SLOW FASHION

Le phénomène slow fashion gagne nos dressings : il s’inscrit dans une démarche éthique et durable. Toutes les grandes marques de prêt-à-porter s’engagent dans des processus plus vertueux et tentent de faire oublier que la mode est l’une des industries les plus polluantes de la planète. Zoom sur quelques attitudes à adopter pour respecter aussi bien l’environnement que l’être humain.

Retour au vintage

L’achat de vêtements de seconde main de bonne qualité, voire griffés, évite la surconsommation, le but étant de faire du neuf avec du vieux.  C’est le principe de l’économie circulaire. On vend ses anciens vêtements dans des dépôts-vente ou sur des plateformes spécialisées, telles Vinted ou Vestiaire Collective. On achète dans les boutiques spécialisées qui fleurissent un peu partout, en ligne ou dans de nombreux vide greniers (vous pouvez vous rendre à celui de la Fouillouse qui est permanent). Certaines boutiques permettent également de rapporter ses vêtements en échange d’un avoir. Certaines marques, comme The Etiquette, vont encore un peu plus loin en utilisant la méthode de location avec des formules d’abonnement.

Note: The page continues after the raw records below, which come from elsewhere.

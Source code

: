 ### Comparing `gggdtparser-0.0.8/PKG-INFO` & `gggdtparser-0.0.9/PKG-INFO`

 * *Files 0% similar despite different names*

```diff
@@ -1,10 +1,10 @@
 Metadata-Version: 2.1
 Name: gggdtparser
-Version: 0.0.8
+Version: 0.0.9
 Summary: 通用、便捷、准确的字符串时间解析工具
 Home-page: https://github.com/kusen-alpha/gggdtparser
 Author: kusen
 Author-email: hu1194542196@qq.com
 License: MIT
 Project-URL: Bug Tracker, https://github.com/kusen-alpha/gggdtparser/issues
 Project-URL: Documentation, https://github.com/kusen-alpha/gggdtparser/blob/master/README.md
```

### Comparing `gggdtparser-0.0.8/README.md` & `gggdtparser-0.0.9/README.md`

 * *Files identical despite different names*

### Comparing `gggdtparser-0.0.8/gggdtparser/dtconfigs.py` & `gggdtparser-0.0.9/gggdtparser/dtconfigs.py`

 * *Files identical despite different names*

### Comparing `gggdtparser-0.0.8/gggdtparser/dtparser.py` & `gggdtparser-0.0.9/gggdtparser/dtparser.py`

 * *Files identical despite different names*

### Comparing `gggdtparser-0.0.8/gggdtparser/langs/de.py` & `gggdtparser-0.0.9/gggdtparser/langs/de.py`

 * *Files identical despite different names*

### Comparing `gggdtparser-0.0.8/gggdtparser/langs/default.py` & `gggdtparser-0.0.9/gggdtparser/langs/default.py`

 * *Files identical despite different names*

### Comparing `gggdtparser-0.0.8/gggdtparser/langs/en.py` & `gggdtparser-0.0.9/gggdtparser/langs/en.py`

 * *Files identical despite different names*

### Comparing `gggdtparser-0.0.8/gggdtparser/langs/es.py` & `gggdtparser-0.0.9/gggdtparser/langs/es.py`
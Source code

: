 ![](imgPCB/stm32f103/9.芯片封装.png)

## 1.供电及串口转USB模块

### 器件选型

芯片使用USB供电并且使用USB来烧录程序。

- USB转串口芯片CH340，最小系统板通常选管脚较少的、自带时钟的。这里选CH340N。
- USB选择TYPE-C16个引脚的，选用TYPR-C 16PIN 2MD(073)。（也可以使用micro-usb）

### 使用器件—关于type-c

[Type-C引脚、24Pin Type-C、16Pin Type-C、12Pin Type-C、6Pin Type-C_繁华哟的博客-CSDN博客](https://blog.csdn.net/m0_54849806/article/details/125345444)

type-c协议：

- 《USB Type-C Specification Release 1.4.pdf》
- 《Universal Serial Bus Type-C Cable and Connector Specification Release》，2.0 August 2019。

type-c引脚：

Déchiffrage des étiquettes

Lors d’un achat, privilégiez la mention « fabriqué en France » ou éventuellement dans d’autres pays européens. Les méthodes de fabrication sont contrôlées et fiables, responsables et respectueuses des conditions de travail. Certaines marques garantissent également l’usage de textiles en coton bio ou produits dans le respect de l’environnement et des hommes. On pense, par exemple aux jeans des ateliers Tuffery ou 1083. On peut aussi se fier à certains labels, tels GOTS (Global Organic Textile Standard) ou Oeko-Tex, qui garantissent, eux aussi la conduite vertueuse des marques et fabricants.

Lessive avec modération.

On le sait maintenant tous, il faut environ 10000 litres d’eau pour fabriquer un simple jeans ou 2500 litres pour un simple tee-shirt. Se pose ensuite la question de l’entretien des vêtements ! Privilégiez les lessives naturelles, bios, sans parfum ni perturbateurs endocriniens et fabriquées en France, ou par vous-mêmes (si si, c’est facile ; internet regorge de recettes !).

Même chez le géant suédois de la fast fashion, H&M, les choses bougent, la preuve ? La nomination au poste de CEO de l’ancienne responsable de la stratégie durable du groupe, Helena Helmersson.